From: Vitorino RAMOS
Subject: Re: [Swarm-Modelling] starting ant system
Date: Tue, 15 Mar 2005 00:53:39 +0000


Dear Nelson and Swarm modelling list colleagues:

Real ant colonies "avoid" somehow this tail following problem by having one osmotropotaxic sensitivity (a kind of instantaneous pheromonal gradient following), and on the other hand an sensory capacity which describes the fact that each ant's ability to sense pheromone decreases somewhat at high concentrations [2]. From here you can have an equation which measures the relative probabilities of one ant moving to a new cite. Also, a bias is introduced on the moving direction (by having implicit directional weights), in order to avoid U-turns which are improbable (but possible) in real ant colonies. The whole system however, is completely stochastic. That is, pheromone is a stimulus, not an order. Even if not probable, one ant having one neighborhood cite full of pheromone may "refuse" to visit it, and walk on different directions. This ability may sound strange, but can lead the whole colony to better adaptive behaviors.

Based on these real behaviors I have used a very simple 2D model which emerge paths, extending it to multi-dimensional environments (e.g. 3D) or for handling multi-dimensional objects [1 to 6]. These swarms may tackle objects (your food or obstacles) as images [3][1] or words [4], coded in numerical vectors (or obstacles in the environment [2][6]), and are able among other things to produce clustering, classification and so on.

So my feeling is, if you chose the right parameters (check for instance the ones I have used), you can avoid the effect you are presenting us.
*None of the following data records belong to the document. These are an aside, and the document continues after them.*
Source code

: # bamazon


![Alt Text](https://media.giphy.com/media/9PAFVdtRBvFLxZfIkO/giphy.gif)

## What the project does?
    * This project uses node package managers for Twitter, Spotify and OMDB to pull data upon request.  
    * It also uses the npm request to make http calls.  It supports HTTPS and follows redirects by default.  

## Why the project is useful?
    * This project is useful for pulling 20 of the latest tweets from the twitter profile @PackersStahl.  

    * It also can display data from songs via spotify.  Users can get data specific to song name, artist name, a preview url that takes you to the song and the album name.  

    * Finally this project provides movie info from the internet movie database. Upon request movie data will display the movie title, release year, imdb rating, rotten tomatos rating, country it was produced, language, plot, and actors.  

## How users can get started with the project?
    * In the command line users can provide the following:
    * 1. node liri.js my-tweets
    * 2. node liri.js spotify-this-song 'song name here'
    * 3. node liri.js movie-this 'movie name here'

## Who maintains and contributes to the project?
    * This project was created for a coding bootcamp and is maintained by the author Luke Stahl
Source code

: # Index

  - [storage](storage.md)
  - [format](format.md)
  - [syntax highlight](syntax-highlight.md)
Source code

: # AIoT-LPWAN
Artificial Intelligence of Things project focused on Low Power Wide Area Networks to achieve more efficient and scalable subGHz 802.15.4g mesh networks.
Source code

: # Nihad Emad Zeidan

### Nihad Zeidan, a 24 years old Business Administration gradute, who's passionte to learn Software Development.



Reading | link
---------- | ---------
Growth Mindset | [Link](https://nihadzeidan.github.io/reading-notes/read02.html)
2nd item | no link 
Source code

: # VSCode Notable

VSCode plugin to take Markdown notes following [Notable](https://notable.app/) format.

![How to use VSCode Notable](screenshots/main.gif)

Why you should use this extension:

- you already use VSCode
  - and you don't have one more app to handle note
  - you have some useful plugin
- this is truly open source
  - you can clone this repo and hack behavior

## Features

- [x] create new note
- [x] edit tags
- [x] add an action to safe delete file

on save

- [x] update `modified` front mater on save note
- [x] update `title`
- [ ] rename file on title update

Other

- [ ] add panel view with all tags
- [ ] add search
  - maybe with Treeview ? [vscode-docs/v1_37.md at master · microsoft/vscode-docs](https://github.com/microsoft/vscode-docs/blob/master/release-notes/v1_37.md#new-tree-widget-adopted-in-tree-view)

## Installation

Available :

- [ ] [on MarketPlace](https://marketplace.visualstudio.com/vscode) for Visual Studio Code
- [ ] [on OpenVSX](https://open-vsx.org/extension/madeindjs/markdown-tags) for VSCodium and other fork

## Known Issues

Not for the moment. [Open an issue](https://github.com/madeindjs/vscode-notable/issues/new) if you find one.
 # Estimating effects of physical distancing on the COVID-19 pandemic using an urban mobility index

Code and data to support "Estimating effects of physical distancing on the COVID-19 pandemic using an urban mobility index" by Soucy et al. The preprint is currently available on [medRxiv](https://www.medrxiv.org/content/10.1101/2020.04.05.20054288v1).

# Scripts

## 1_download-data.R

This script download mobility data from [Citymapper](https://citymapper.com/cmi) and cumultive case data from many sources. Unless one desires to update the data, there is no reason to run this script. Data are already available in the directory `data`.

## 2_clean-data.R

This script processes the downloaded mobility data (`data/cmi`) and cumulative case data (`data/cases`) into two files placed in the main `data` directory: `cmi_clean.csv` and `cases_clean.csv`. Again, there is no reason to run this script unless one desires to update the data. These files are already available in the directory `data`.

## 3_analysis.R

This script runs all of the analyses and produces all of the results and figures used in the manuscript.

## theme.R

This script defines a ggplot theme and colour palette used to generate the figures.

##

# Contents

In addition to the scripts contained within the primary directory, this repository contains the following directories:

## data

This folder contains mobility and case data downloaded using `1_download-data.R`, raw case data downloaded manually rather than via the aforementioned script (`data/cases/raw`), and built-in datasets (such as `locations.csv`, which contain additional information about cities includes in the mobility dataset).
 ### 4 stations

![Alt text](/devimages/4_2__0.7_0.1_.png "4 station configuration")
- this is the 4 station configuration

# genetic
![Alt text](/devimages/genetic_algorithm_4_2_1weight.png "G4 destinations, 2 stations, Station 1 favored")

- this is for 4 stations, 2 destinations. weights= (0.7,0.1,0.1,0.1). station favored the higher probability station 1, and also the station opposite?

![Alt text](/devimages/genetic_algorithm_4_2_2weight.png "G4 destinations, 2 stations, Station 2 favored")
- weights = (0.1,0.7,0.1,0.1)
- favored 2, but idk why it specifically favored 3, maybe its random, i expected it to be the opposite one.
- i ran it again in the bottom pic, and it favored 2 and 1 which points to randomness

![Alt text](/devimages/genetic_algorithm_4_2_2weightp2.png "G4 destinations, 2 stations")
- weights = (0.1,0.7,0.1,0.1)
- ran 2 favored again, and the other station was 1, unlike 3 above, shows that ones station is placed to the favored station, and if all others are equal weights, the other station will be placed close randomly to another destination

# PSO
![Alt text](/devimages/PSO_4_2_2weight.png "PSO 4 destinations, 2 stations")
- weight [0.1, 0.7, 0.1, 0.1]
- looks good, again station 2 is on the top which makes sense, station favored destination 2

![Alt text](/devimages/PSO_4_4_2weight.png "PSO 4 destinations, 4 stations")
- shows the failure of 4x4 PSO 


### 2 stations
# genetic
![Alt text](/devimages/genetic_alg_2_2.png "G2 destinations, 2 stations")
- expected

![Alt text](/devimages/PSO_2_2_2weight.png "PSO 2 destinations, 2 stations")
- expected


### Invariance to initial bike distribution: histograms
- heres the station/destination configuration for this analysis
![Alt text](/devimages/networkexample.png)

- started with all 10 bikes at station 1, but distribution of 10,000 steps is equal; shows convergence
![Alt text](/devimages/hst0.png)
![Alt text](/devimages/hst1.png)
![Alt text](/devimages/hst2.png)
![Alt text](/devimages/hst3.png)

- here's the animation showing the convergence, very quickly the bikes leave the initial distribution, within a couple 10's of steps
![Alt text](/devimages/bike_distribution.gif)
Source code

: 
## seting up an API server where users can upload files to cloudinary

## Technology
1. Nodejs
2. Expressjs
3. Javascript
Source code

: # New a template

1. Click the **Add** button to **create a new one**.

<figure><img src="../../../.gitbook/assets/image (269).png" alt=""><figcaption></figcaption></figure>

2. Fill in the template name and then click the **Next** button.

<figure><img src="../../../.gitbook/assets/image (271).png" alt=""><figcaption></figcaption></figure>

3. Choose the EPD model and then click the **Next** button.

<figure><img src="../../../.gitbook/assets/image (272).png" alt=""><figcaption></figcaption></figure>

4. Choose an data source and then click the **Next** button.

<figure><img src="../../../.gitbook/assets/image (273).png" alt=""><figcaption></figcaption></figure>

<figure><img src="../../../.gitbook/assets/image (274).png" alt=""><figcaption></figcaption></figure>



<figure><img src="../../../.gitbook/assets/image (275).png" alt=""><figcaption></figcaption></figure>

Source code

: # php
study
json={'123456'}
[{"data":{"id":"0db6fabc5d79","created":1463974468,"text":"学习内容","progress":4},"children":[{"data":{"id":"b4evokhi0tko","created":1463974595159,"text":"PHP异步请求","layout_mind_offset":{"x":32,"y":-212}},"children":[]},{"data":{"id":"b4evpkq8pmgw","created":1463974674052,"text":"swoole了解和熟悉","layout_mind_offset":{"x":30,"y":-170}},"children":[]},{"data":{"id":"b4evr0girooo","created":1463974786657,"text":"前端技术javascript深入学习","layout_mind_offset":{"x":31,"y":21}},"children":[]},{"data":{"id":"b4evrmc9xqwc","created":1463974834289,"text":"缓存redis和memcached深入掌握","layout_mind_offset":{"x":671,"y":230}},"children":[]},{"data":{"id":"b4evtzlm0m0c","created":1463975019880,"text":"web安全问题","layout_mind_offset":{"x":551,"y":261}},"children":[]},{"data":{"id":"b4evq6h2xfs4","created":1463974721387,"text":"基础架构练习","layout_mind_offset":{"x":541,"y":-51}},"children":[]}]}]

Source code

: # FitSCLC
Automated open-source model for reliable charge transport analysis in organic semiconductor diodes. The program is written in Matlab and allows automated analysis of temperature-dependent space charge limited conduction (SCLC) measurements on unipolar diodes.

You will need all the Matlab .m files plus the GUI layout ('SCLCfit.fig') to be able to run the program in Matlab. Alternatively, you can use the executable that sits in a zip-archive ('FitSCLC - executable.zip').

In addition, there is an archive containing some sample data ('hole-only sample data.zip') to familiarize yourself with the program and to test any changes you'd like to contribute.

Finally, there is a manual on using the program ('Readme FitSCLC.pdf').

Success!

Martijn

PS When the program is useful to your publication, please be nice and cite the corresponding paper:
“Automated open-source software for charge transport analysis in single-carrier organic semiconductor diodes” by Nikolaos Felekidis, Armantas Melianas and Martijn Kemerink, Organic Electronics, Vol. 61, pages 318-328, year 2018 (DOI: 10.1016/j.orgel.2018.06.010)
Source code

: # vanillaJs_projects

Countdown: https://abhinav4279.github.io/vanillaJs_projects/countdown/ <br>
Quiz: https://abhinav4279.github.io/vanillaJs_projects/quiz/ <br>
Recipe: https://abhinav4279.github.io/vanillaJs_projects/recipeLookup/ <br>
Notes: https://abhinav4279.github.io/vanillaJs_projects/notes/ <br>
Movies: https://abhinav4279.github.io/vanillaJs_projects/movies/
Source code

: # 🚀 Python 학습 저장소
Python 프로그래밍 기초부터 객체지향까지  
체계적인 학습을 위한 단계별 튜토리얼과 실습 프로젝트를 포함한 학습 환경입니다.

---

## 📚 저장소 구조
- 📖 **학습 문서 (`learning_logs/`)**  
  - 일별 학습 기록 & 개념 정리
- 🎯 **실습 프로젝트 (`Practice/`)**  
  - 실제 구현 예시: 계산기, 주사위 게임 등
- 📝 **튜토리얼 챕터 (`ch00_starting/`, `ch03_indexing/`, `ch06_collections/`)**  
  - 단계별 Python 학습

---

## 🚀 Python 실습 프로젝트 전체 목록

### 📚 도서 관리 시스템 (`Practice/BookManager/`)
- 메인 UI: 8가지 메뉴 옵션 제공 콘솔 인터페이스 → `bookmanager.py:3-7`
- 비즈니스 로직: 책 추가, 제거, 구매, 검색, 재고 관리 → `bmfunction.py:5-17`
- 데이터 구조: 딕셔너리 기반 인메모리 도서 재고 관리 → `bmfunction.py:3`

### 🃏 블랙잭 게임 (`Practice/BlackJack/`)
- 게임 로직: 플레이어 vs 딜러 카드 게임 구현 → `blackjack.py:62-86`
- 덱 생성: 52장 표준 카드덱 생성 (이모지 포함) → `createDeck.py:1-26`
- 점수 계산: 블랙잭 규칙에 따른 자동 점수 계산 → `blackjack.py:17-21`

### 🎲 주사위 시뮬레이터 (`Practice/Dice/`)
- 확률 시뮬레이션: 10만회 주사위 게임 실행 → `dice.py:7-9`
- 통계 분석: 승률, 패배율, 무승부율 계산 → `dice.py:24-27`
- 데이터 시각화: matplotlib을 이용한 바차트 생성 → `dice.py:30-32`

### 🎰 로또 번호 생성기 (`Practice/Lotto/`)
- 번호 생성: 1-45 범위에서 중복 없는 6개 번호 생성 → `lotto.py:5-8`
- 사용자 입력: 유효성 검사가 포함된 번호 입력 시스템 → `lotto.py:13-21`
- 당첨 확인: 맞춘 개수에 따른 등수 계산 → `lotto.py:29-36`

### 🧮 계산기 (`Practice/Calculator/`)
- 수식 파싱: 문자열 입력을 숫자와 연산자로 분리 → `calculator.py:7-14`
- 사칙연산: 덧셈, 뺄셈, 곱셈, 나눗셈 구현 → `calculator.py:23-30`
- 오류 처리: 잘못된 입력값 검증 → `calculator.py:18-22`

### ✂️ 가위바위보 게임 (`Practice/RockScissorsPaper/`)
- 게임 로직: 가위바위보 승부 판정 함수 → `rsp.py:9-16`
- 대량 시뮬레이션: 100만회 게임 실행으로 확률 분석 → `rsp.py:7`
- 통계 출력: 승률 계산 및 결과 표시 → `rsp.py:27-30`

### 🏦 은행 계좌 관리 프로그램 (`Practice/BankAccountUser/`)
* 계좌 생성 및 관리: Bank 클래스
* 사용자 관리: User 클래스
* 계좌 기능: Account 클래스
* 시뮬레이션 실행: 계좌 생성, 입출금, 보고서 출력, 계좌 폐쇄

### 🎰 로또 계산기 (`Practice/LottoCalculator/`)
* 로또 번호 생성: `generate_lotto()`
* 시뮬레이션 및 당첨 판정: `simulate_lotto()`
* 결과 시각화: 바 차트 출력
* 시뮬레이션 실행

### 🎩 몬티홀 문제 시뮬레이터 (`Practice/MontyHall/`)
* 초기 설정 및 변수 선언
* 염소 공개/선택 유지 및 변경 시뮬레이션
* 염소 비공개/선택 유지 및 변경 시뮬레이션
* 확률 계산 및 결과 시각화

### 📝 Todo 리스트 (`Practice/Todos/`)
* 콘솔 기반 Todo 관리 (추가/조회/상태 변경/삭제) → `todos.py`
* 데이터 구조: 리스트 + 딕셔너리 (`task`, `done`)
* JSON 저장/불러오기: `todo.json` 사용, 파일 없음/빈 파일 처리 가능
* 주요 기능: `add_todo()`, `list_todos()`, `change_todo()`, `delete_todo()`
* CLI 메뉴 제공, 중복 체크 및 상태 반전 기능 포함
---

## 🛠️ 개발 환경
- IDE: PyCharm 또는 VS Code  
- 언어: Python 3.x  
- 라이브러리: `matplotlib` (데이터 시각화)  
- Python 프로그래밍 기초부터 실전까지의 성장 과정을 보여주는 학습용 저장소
There is no need at all to use different pheromones (i.e., different ant castes). However, if you feel the need of several castes (depends on your problem and aim), the model described here can again easily be used. It's only a matter of using two ant populations, with different pheromone sensitivity (A ants only smell pheromone A, B ants smell B), each governed by the same multi-dimensional or 2D swarm foraging model. Meanwhile, recent results point to high adaptive behavior on dynamic landscapes [2], and the ability of the swarm to self-regulate it's own population [6].

Hope it can be helpful. Please let us know once finished. Kind regards, Vitorino

~ v. ramos, http://alfa.ist.utl.pt/~cvrm/staff/vramos, "Interactions among many sporuliferous and ubiquitous abstractions may lead to increasing reality", V. Ramos, 2001.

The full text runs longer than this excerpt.